Bien que les prix des logements soient moins excessifs au Québec et dans le Canada atlantique, l'évolution de la démographie y pose un sérieux problème à long terme au chapitre de la croissance économique. Collectivement, les provinces de l'Atlantique verront leur population d'âge actif diminuer au cours des cinq prochaines années, le déclin étant le plus prononcé à Terre-Neuve-et-Labrador, selon les projections démographiques officielles de Statistique Canada. Pour l'ensemble du pays, les perspectives démographiques sont meilleures que dans la plupart des autres économies avancées, la capacité d'attirer l'immigration internationale s'avérant un facteur déterminant dans la croissance de la population, surtout au Manitoba et en Ontario.

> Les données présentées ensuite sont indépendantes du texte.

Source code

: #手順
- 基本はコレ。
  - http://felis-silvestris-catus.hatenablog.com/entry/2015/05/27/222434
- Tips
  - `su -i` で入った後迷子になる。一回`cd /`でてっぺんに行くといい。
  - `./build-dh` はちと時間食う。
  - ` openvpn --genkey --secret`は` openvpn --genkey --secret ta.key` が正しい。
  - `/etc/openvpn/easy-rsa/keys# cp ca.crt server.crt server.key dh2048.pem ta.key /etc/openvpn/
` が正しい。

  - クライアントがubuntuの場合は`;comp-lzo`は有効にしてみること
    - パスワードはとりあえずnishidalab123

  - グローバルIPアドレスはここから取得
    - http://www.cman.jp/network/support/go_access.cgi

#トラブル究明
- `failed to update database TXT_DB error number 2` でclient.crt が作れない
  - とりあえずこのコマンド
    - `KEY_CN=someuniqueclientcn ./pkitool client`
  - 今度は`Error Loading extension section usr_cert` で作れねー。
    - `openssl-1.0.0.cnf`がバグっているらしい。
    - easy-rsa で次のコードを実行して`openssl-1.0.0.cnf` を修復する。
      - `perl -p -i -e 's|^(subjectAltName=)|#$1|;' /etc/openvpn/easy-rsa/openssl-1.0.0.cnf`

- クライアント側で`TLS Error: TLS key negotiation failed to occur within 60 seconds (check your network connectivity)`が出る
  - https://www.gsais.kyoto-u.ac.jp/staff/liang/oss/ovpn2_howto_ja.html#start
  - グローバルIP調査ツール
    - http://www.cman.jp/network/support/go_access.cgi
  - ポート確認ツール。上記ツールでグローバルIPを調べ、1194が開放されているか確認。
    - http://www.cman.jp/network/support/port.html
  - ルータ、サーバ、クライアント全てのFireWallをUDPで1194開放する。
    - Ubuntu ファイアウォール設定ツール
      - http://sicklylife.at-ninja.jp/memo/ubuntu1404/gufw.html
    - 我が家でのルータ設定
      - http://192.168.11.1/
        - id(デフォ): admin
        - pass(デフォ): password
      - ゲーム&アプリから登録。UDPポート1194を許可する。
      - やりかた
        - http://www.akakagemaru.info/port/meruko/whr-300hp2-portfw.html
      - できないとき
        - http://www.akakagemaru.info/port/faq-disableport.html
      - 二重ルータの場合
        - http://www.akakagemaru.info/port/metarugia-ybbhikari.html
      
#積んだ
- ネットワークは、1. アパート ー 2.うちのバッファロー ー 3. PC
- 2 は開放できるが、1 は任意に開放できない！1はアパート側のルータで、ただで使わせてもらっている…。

Sans progression de la population économiquement active, les provinces canadiennes de l'Atlantique demeureront dépendantes pour leur croissance de la mise en valeur des ressources et de grands projets d'immobilisations. Cette situation est moins préoccupante à Terre-Neuve-et-Labrador où les gains dans la production des ressources et les investissements d'envergure conditionnent la croissance future. Au Nouveau-Brunswick et en Nouvelle-Écosse, la liste des grands projets d'immobilisations est relativement courte, ce qui laisse entrevoir une croissance sous la moyenne.

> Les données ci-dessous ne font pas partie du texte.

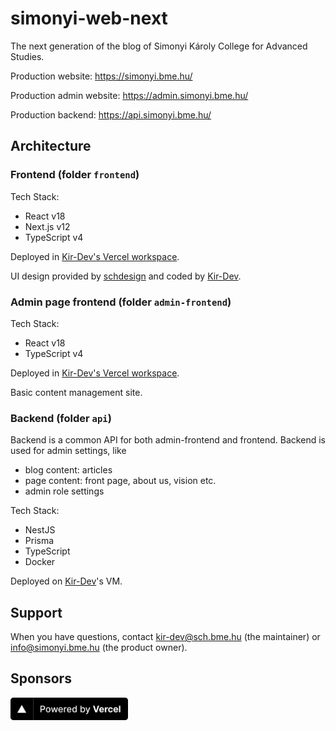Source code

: # simonyi-web-next

The next generation of the blog of Simonyi Károly College for Advanced Studies.

Production website: https://simonyi.bme.hu/

Production admin website: https://admin.simonyi.bme.hu/

Production backend: https://api.simonyi.bme.hu/

## Architecture

### Frontend (folder `frontend`)

Tech Stack:

- React v18
- Next.js v12
- TypeScript v4

Deployed in [Kir-Dev's Vercel workspace](https://vercel.com/kir-dev).

UI design provided by [schdesign](https://schdesign.hu/) and coded by [Kir-Dev](https://kir-dev.sch.bme.hu/).

### Admin page frontend (folder `admin-frontend`)

Tech Stack:

- React v18
- TypeScript v4

Deployed in [Kir-Dev's Vercel workspace](https://vercel.com/kir-dev).

Basic content management site.

### Backend (folder `api`)

Backend is a common API for both admin-frontend and frontend. Backend is used for admin settings, like

- blog content: articles
- page content: front page, about us, vision etc.
- admin role settings

Tech Stack:

- NestJS
- Prisma
- TypeScript
- Docker

Deployed on [Kir-Dev](https://kir-dev.sch.bme.hu/)'s VM.

## Support

When you have questions, contact kir-dev@sch.bme.hu (the maintainer) or info@simonyi.bme.hu (the product owner).

## Sponsors

<a href="https://vercel.com?utm_source=kir-dev&utm_campaign=oss"><img src=".github/pbv.svg" height="36" /></a>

"En fin de compte, le contexte économique relativement solide sur lequel les gouvernements provinciaux avaient compté ne se concrétisera pas, ce qui aura pour effet de freiner les progrès réalisés dans la réduction du déficit, d'augmenter les niveaux d'endettement et de réduire la marge de manœuvre financière", ajoute M. Lovely. "Cette situation est particulièrement inquiétante en Ontario. Le fait que l'année 2010 a été meilleure que prévu n'atténuera le choc qu'en partie. À moins que des mesures correctives ne soient adoptées, les perspectives d'une croissance anémique l'an prochain risquent d'être à l'origine de tensions défavorables sur les cotes de crédit des provinces et de mettre une fois de plus les personnes qui investissent dans des instruments à taux fixe sur la défensive et les inciter à délaisser ce secteur."